* **What the exercise asks**
Return the data. Every word must match.

* **Source material**
----------------------------------------

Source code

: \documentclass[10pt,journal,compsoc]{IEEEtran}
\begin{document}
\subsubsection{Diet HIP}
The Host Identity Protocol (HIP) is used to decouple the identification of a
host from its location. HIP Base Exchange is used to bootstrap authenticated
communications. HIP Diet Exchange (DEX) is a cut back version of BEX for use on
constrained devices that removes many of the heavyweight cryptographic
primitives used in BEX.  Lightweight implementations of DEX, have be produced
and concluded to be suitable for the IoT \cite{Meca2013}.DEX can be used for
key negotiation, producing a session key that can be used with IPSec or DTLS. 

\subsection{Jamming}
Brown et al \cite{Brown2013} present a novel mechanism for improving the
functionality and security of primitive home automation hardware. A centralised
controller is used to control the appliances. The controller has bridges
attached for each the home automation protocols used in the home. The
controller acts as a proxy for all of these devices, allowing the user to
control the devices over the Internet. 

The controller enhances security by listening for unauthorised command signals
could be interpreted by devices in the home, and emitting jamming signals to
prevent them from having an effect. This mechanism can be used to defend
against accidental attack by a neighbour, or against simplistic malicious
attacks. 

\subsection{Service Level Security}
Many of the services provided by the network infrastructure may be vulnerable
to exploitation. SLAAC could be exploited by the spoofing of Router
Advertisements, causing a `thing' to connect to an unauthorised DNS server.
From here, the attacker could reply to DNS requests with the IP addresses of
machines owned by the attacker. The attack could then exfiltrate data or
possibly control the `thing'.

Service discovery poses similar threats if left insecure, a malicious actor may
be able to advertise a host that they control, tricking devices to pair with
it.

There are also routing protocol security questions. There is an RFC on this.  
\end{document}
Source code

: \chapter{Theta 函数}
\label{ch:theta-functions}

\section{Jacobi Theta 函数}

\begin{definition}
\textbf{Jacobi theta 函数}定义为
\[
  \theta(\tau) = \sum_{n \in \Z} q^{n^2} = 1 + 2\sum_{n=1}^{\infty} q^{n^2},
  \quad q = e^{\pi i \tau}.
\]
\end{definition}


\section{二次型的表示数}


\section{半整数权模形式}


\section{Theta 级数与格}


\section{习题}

----------------------------------------

* **Response area**
Source code

: \documentclass[10pt,journal,compsoc]{IEEEtran}
\begin{document}
\subsubsection{Diet HIP}
The Host Identity Protocol (HIP) is used to decouple the identification of a
host from its location. HIP Base Exchange is used to bootstrap authenticated
communications. HIP Diet Exchange (DEX) is a cut back version of BEX for use on
constrained devices that removes many of the heavyweight cryptographic
primitives used in BEX.  Lightweight implementations of DEX, have be produced
and concluded to be suitable for the IoT \cite{Meca2013}.DEX can be used for
key negotiation, producing a session key that can be used with IPSec or DTLS. 

\subsection{Jamming}
Brown et al \cite{Brown2013} present a novel mechanism for improving the
functionality and security of primitive home automation hardware. A centralised
controller is used to control the appliances. The controller has bridges
attached for each the home automation protocols used in the home. The
controller acts as a proxy for all of these devices, allowing the user to
control the devices over the Internet. 

The controller enhances security by listening for unauthorised command signals
could be interpreted by devices in the home, and emitting jamming signals to
prevent them from having an effect. This mechanism can be used to defend
against accidental attack by a neighbour, or against simplistic malicious
attacks. 

\subsection{Service Level Security}
Many of the services provided by the network infrastructure may be vulnerable
to exploitation. SLAAC could be exploited by the spoofing of Router
Advertisements, causing a `thing' to connect to an unauthorised DNS server.
From here, the attacker could reply to DNS requests with the IP addresses of
machines owned by the attacker. The attack could then exfiltrate data or
possibly control the `thing'.

Service discovery poses similar threats if left insecure, a malicious actor may
be able to advertise a host that they control, tricking devices to pair with
it.

There are also routing protocol security questions. There is an RFC on this.  
\end{document}
Source code

: \chapter{Theta 函数}
\label{ch:theta-functions}

\section{Jacobi Theta 函数}

\begin{definition}
\textbf{Jacobi theta 函数}定义为
\[
  \theta(\tau) = \sum_{n \in \Z} q^{n^2} = 1 + 2\sum_{n=1}^{\infty} q^{n^2},
  \quad q = e^{\pi i \tau}.
\]
\end{definition}


\section{二次型的表示数}


\section{半整数权模形式}


\section{Theta 级数与格}


\section{习题}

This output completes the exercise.